(DATA SUPPLIED Opens)
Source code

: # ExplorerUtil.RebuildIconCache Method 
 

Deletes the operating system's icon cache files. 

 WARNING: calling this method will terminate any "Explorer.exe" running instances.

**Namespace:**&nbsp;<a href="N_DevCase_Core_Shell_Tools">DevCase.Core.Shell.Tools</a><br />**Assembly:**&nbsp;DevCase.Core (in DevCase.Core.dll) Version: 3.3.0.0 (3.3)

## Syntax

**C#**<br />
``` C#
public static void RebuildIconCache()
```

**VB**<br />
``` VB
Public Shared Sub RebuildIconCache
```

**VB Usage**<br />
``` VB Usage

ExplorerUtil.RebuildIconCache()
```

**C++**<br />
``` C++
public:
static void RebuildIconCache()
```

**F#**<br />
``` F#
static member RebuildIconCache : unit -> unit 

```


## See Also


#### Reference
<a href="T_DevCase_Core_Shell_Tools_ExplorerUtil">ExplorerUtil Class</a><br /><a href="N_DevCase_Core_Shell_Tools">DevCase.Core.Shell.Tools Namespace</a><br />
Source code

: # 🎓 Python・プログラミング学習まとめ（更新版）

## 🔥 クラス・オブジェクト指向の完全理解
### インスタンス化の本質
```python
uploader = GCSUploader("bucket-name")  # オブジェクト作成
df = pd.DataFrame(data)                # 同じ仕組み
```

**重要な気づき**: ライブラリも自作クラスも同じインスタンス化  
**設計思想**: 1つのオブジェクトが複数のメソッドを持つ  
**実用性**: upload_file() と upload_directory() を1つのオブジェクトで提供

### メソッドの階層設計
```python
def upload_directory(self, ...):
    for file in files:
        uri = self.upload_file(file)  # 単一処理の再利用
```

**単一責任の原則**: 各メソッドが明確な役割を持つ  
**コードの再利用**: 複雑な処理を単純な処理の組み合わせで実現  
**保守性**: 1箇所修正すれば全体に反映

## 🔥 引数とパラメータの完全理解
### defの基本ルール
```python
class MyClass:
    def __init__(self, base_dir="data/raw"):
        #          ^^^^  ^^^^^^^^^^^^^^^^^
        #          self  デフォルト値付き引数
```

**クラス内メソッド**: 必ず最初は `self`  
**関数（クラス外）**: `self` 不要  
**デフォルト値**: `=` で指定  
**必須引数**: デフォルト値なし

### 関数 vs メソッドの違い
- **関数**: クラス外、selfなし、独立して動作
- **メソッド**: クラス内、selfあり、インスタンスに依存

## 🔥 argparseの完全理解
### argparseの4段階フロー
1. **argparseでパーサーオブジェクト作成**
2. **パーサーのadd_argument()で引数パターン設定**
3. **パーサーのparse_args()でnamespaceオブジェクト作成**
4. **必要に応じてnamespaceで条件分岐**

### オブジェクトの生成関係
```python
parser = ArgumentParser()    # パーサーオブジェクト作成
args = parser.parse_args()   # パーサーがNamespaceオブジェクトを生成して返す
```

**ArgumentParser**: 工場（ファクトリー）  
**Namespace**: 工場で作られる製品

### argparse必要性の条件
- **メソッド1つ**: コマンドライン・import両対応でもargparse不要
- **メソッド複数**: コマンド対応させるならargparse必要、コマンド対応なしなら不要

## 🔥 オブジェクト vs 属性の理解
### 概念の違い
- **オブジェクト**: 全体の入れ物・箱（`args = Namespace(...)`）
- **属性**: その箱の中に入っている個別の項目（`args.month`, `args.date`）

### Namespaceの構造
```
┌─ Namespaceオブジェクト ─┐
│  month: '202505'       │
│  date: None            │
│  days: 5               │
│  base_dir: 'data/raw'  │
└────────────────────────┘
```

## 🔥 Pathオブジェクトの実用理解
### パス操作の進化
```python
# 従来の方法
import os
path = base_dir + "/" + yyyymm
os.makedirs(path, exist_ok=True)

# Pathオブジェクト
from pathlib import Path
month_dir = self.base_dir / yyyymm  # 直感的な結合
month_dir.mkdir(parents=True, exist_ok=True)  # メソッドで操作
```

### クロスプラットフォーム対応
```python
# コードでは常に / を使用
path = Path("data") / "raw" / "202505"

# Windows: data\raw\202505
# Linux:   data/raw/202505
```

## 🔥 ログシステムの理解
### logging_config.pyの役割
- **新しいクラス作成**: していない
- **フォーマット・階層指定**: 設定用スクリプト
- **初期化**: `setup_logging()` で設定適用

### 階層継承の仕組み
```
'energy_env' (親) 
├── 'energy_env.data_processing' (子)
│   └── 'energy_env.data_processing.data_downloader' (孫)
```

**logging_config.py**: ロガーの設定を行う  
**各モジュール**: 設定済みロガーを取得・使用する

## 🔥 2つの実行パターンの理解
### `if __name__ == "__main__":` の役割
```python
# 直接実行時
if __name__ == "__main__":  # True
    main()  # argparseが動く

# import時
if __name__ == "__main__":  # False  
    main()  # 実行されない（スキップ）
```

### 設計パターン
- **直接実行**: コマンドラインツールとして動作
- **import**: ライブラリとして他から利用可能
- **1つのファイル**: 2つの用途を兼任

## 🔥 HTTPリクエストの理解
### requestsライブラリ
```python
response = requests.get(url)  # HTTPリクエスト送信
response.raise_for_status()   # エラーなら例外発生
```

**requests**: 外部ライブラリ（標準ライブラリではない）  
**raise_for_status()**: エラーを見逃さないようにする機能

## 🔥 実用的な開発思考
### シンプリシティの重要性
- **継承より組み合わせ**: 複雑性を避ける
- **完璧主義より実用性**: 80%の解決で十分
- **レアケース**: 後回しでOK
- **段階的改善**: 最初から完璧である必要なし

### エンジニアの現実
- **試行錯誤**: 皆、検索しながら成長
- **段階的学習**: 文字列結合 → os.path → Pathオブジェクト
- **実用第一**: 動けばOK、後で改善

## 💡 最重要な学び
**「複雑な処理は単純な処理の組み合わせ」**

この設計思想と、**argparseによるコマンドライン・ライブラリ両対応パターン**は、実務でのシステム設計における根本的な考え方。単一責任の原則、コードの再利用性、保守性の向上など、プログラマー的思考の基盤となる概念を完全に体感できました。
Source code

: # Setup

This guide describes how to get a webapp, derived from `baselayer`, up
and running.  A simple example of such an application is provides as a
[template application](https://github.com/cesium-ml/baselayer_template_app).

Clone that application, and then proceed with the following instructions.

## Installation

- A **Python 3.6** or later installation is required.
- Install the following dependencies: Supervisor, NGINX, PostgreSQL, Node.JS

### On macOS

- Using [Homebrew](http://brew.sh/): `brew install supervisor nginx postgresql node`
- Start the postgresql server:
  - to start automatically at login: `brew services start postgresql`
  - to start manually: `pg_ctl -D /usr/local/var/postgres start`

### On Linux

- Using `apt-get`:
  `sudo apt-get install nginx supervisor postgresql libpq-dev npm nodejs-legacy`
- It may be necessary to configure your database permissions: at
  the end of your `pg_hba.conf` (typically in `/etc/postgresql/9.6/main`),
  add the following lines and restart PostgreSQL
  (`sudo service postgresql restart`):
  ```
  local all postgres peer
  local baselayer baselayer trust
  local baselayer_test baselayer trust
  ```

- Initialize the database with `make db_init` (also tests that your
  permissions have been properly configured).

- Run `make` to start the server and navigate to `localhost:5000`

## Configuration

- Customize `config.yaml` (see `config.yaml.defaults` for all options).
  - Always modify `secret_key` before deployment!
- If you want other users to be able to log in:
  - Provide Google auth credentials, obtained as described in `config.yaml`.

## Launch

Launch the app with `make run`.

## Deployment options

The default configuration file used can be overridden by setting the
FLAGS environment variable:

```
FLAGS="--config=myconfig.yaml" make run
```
(DATA SUPPLIED Closes)
__WHAT THE TASK ASKS__: Your output should be an exact copy of the lines from the top of the listing above to the line with "- **メソッド**: クラス内、selfあり、インスタンスに依存", both ends included.

__SOLVED EXERCISE__:
Source code

: # ExplorerUtil.RebuildIconCache Method 
 

Deletes the operating system's icon cache files. 

 WARNING: calling this method will terminate any "Explorer.exe" running instances.

**Namespace:**&nbsp;<a href="N_DevCase_Core_Shell_Tools">DevCase.Core.Shell.Tools</a><br />**Assembly:**&nbsp;DevCase.Core (in DevCase.Core.dll) Version: 3.3.0.0 (3.3)

## Syntax

**C#**<br />
``` C#
public static void RebuildIconCache()
```

**VB**<br />
``` VB
Public Shared Sub RebuildIconCache
```

**VB Usage**<br />
``` VB Usage

ExplorerUtil.RebuildIconCache()
```

**C++**<br />
``` C++
public:
static void RebuildIconCache()
```

**F#**<br />
``` F#
static member RebuildIconCache : unit -> unit 

```


## See Also


#### Reference
<a href="T_DevCase_Core_Shell_Tools_ExplorerUtil">ExplorerUtil Class</a><br /><a href="N_DevCase_Core_Shell_Tools">DevCase.Core.Shell.Tools Namespace</a><br />
Source code

: # 🎓 Python・プログラミング学習まとめ（更新版）

## 🔥 クラス・オブジェクト指向の完全理解
### インスタンス化の本質
```python
uploader = GCSUploader("bucket-name")  # オブジェクト作成
df = pd.DataFrame(data)                # 同じ仕組み
```

**重要な気づき**: ライブラリも自作クラスも同じインスタンス化  
**設計思想**: 1つのオブジェクトが複数のメソッドを持つ  
**実用性**: upload_file() と upload_directory() を1つのオブジェクトで提供

### メソッドの階層設計
```python
def upload_directory(self, ...):
    for file in files:
        uri = self.upload_file(file)  # 単一処理の再利用
```

**単一責任の原則**: 各メソッドが明確な役割を持つ  
**コードの再利用**: 複雑な処理を単純な処理の組み合わせで実現  
**保守性**: 1箇所修正すれば全体に反映

## 🔥 引数とパラメータの完全理解
### defの基本ルール
```python
class MyClass:
    def __init__(self, base_dir="data/raw"):
        #          ^^^^  ^^^^^^^^^^^^^^^^^
        #          self  デフォルト値付き引数
```

**クラス内メソッド**: 必ず最初は `self`  
**関数（クラス外）**: `self` 不要  
**デフォルト値**: `=` で指定  
**必須引数**: デフォルト値なし

### 関数 vs メソッドの違い
- **関数**: クラス外、selfなし、独立して動作
- **メソッド**: クラス内、selfあり、インスタンスに依存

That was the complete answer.